[
https://issues.apache.org/jira/browse/HDFS-5060?page=com.atlassian.jira.plugin.system.issuetabpanels:comment-tabpanel&focusedCommentId=13729660#comment-13729660
]
Suresh Srinivas edited comment on HDFS-5060 at 8/5/13 5:16 PM:
---------------------------------------------------------------
Adding to what Kihwal said, this should be turned off by default. I think
disrupting a running service is a big problem with the proposed approach. How
often have you seen this issue that warrants a change like this? Why cannot
bringing up a secondary/standby be a solution?
The issue that I have seen (quite infrequently though) is, secondary not being
able to checkpoint due to editlog corruption. I created HDFS-4923 for this; if
an operator forgets to manually save the namespace, during shutdown time the
system could save the namespace automatically. This solves several issues
mentioned in the jira.
was (Author: sureshms):
Adding to what Kihwal said, this should be turned off by default. I think
disrupting a running service is a big problem with the proposed approach. How
often have you seen this issue that warrants a change like this? Why cannot
bringing up a secondary/standby a solution?

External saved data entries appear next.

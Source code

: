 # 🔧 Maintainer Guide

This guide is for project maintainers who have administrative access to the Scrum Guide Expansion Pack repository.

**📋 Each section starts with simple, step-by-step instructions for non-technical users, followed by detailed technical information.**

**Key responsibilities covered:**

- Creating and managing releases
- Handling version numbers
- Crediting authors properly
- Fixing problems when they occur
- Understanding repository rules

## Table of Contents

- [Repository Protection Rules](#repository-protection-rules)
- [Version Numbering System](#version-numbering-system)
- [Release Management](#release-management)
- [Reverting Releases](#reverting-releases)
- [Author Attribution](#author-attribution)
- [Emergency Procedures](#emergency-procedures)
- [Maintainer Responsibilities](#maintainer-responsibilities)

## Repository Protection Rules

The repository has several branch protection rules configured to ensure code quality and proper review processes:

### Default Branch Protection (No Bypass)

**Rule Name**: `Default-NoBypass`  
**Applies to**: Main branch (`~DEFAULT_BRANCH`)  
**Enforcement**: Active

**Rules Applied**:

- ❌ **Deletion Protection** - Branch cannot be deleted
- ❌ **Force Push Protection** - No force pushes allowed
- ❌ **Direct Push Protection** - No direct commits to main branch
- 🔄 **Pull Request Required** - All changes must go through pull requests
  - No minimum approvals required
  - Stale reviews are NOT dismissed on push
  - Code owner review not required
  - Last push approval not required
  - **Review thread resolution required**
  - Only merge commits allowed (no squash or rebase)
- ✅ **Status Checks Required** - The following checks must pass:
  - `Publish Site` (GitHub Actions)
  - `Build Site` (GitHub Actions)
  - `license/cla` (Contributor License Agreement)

The issue that I have seen (quite infrequently though) is, secondary not being
able to checkpoint due to editlog corruption. I created HDFS-4923 where, if an
operator forgets to save the namespace, during shutdown time the system could
save the namespace automatically. This solves several issues mentioned in the
jria.
> NN should proactively perform a saveNamespace if it has a huge number of
> outstanding uncheckpointed transactions
> ----------------------------------------------------------------------------------------------------------------
>
> Key: HDFS-5060
> URL: https://issues.apache.org/jira/browse/HDFS-5060
> Project: Hadoop HDFS
> Issue Type: Bug
> Components: namenode
> Affects Versions: 2.1.0-beta
> Reporter: Aaron T. Myers
> Assignee: Aaron T. Myers
>
> In a properly-functioning HDFS system, checkpoints will be triggered either
> by the secondary NN or standby NN regularly, by default every hour or 1MM
> outstanding edits transactions, whichever come first. However, in cases where
> this second node is down for an extended period of time, the number of
> outstanding transactions can grow so large as to cause a restart to take an
> inordinately long time.
> This JIRA proposes to make the active NN monitor its number of outstanding
> transactions and perform a proactive local saveNamespace if it grows beyond a
> configurable threshold. I'm envisioning something like 10x the configured
> number of transactions which in a properly-functioning cluster would result
> in a checkpoint from the second NN. Though this would be disruptive to
> clients while it's taking place, likely for a few minutes, this seems better
> than the alternative of a subsequent multi-hour restart and should never
> actually occur in a properly-functioning cluster.
--
This message is automatically generated by JIRA.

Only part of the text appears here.